In the decade of The Omen and The Exorcist, ’70s horror was obsessed with religion – but few flicks were as unambiguously anti-Christianity as this 1976 slasher. Here the villain is not the devil but the Catholic Church itself, which director Alfred Sole paints in broad, comical strokes as a deeply creepy institution that rewards zealotry and punishes difference.
The picture emphasises the sinister control the Church exercises over Alice’s school and home life, insisting on handling the case internally – ie. not at all. They quickly scapegoat the young non-conformist in a manner befitting an organisation whose idea of evidence is a soiled bit of cloth.

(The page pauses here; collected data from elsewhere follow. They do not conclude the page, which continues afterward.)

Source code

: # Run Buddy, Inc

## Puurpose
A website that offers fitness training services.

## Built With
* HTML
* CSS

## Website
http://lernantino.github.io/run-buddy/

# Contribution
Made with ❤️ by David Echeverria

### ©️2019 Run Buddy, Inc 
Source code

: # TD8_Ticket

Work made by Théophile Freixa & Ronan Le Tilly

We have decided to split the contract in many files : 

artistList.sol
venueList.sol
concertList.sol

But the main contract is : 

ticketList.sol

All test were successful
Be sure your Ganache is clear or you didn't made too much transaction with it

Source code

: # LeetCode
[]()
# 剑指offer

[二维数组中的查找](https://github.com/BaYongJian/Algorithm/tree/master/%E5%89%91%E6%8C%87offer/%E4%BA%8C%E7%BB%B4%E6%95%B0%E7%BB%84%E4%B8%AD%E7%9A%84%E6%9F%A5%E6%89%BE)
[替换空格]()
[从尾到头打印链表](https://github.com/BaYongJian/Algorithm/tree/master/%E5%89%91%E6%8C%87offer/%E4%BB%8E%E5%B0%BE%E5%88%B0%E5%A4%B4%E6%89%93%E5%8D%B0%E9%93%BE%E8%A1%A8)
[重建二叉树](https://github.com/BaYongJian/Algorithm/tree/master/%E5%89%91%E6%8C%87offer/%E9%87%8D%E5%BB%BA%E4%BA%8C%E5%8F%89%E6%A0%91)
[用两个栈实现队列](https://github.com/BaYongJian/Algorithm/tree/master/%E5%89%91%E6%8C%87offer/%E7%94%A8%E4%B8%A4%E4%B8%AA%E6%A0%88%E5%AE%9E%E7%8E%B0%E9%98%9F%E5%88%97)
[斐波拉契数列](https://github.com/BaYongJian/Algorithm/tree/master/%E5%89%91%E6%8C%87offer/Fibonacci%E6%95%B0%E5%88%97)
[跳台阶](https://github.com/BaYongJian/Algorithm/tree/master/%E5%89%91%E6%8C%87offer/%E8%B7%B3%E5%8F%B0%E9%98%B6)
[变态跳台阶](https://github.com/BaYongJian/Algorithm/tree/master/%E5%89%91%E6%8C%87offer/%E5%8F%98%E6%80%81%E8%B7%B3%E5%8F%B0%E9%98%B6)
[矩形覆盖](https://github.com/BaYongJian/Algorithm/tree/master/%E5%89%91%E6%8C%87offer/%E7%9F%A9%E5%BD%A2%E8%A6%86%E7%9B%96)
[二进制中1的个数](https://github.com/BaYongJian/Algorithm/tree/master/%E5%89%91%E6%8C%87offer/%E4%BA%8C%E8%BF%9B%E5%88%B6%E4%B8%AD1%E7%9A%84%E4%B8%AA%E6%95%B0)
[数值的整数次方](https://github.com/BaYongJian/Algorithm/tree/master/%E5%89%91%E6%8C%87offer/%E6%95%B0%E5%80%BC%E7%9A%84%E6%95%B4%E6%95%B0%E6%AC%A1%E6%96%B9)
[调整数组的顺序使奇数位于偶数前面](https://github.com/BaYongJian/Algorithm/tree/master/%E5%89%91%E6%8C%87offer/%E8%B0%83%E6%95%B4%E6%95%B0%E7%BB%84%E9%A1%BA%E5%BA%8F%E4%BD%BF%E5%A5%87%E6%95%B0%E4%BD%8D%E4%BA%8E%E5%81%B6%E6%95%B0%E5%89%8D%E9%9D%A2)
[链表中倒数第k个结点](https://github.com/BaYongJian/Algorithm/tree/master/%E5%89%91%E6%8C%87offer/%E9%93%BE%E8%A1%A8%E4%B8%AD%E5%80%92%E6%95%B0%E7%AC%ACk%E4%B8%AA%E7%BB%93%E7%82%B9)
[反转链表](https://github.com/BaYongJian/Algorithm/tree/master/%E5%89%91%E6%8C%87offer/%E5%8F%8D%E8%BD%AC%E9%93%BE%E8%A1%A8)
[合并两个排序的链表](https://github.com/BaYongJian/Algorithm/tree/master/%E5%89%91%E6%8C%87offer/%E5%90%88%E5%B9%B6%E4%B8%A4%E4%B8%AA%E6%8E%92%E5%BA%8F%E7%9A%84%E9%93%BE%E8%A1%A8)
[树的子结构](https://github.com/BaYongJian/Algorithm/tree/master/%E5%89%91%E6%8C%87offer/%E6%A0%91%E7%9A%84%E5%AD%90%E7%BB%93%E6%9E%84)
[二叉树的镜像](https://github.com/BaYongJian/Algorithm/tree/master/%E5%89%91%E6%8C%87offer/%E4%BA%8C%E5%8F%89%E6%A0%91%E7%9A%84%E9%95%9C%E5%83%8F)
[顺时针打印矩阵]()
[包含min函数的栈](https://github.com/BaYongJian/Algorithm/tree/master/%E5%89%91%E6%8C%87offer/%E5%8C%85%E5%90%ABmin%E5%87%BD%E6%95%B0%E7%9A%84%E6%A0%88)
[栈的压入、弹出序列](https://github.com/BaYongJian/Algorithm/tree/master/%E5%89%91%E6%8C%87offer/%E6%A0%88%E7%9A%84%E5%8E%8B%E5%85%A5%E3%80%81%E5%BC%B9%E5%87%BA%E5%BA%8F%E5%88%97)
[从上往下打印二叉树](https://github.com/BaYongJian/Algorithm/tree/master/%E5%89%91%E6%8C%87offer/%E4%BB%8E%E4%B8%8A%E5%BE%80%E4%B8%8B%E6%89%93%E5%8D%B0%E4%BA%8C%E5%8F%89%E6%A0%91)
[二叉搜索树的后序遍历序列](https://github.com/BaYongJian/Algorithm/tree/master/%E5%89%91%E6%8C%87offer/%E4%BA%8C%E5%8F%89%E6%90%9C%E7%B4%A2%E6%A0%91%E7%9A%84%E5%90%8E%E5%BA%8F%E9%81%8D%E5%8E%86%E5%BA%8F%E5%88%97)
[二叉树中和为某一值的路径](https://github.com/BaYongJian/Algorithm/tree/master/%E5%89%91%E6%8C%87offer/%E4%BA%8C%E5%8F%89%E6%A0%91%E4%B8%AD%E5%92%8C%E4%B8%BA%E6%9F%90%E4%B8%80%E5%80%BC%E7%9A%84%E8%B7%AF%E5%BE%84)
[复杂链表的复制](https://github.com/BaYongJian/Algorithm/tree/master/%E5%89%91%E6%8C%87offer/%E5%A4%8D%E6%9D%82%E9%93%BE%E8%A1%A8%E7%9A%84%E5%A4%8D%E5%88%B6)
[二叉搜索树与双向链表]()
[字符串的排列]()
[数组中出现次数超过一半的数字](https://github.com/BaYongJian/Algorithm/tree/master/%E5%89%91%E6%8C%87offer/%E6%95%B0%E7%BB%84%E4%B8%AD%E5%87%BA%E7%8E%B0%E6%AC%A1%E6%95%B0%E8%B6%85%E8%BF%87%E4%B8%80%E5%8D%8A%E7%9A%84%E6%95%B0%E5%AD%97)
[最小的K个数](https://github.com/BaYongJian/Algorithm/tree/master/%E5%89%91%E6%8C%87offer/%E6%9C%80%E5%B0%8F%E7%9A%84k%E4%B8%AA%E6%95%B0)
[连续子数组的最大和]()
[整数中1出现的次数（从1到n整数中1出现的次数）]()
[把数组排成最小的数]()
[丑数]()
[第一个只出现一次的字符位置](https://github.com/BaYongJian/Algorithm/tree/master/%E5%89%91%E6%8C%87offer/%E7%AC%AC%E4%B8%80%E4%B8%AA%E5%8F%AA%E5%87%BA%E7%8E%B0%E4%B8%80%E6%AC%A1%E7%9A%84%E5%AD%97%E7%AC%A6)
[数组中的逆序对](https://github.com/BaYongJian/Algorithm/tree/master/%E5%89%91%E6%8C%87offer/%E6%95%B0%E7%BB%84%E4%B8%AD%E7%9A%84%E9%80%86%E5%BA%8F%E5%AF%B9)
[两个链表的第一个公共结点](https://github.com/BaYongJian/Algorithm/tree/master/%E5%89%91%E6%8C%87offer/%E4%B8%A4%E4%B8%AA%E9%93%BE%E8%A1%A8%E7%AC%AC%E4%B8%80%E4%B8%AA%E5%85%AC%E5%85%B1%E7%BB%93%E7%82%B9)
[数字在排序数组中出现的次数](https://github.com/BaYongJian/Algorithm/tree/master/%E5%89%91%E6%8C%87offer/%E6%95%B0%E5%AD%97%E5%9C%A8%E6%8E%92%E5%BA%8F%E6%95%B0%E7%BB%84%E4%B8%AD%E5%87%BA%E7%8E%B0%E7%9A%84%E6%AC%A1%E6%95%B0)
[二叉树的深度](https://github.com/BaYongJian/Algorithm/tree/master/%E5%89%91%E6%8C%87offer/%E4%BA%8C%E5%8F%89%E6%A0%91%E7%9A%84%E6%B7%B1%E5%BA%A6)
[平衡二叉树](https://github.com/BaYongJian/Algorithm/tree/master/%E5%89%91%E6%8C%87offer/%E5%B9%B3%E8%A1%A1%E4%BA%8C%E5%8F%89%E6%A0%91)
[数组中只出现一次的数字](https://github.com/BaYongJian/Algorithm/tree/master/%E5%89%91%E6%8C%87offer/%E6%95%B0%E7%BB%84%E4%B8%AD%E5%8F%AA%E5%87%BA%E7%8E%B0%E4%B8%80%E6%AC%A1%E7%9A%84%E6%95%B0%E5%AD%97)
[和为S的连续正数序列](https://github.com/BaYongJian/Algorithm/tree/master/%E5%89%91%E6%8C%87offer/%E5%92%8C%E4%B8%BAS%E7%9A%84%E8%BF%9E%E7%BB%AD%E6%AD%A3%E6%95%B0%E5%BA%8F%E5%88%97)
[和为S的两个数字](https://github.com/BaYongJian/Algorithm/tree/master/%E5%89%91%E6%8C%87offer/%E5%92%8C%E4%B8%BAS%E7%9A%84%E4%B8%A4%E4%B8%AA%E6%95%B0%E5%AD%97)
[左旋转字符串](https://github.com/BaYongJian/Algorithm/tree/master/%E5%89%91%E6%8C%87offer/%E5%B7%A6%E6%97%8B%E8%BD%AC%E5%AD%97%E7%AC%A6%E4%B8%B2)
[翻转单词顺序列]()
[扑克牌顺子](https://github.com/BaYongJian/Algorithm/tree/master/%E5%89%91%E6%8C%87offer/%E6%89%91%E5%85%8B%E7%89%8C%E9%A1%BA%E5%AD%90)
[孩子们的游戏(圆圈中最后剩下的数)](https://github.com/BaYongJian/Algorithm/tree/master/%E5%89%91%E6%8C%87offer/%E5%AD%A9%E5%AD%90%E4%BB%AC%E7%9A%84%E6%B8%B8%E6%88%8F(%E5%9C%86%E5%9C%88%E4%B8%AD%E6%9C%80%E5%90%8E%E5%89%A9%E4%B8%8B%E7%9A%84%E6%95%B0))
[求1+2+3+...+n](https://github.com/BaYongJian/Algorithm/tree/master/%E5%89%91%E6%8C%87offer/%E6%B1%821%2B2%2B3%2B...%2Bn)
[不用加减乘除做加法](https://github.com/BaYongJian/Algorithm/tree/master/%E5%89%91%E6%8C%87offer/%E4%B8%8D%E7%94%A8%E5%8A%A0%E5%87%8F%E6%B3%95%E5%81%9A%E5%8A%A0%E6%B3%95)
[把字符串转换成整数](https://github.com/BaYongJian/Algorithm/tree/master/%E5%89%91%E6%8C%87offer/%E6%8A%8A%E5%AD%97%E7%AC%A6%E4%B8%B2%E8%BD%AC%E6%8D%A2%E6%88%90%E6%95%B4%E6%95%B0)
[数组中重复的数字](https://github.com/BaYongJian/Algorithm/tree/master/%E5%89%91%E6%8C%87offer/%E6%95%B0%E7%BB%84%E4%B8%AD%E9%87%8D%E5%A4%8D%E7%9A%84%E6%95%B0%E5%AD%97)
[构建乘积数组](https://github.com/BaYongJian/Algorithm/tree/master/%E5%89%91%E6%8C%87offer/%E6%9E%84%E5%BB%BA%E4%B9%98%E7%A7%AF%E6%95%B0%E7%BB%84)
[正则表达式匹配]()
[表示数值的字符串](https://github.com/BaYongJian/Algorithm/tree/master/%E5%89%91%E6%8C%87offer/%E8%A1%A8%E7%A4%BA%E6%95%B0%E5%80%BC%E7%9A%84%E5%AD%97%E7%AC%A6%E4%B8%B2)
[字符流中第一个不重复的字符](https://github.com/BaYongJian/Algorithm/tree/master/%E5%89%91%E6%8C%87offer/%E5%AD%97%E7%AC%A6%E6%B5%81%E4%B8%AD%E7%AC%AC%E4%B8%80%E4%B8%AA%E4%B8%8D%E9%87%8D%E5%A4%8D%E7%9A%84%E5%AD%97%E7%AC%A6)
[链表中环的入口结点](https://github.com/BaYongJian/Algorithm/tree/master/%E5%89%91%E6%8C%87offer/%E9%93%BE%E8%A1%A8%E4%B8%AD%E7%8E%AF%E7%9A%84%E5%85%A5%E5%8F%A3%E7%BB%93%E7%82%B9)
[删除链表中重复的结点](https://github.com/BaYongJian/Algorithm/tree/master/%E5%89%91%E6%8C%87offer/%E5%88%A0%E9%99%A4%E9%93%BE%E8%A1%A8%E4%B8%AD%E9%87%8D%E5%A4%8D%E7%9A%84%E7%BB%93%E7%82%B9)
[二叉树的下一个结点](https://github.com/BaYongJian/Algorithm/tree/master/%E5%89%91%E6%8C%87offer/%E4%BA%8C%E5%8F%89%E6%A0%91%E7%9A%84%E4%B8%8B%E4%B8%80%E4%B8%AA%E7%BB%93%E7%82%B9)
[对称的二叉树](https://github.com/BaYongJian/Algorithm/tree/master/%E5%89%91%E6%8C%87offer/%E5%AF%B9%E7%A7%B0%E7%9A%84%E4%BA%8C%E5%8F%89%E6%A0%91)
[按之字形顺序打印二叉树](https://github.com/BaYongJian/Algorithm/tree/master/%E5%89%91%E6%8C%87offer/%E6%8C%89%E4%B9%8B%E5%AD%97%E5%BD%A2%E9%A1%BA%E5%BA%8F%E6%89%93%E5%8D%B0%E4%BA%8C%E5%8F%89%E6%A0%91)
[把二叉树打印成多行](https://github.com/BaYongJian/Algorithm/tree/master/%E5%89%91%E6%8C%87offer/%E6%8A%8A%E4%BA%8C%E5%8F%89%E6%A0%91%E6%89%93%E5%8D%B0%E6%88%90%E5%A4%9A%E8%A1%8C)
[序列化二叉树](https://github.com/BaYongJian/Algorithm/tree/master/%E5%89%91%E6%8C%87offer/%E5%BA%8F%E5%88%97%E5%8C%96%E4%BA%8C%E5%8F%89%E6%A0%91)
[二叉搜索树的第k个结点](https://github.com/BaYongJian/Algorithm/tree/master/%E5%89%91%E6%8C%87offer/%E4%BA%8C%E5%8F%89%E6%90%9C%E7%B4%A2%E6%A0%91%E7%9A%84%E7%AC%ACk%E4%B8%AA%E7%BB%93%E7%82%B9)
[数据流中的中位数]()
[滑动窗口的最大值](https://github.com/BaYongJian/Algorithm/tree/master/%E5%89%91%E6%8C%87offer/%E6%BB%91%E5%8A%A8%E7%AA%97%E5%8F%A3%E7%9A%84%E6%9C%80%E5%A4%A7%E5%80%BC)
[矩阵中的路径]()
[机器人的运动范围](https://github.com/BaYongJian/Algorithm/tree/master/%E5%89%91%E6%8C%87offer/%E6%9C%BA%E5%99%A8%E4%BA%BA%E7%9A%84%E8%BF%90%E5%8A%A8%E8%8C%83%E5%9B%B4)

Sole’s unsettling direction includes a Vertigo-esque bell tower sequence and Don’t Look Now mac – find it on the horror raincoat rail between Dressed to Kill and Single White Female.
A lack of likeable characters keeps it from becoming the best film set in Paterson, New Jersey thanks to Jim Jarmusch, but we do sympathise with Alice’s discontent in a similar way to Tony in Xtro. The movie is also notable for its distinctly giallo flavour and the cinematic debut of confused vegan Brooke Shields.
More interesting than your average slasher, Alice, Sweet Alice is what happens when Hitchcock meets Hitchens. It’s not exactly Mass entertainment, but beatiful in its own way.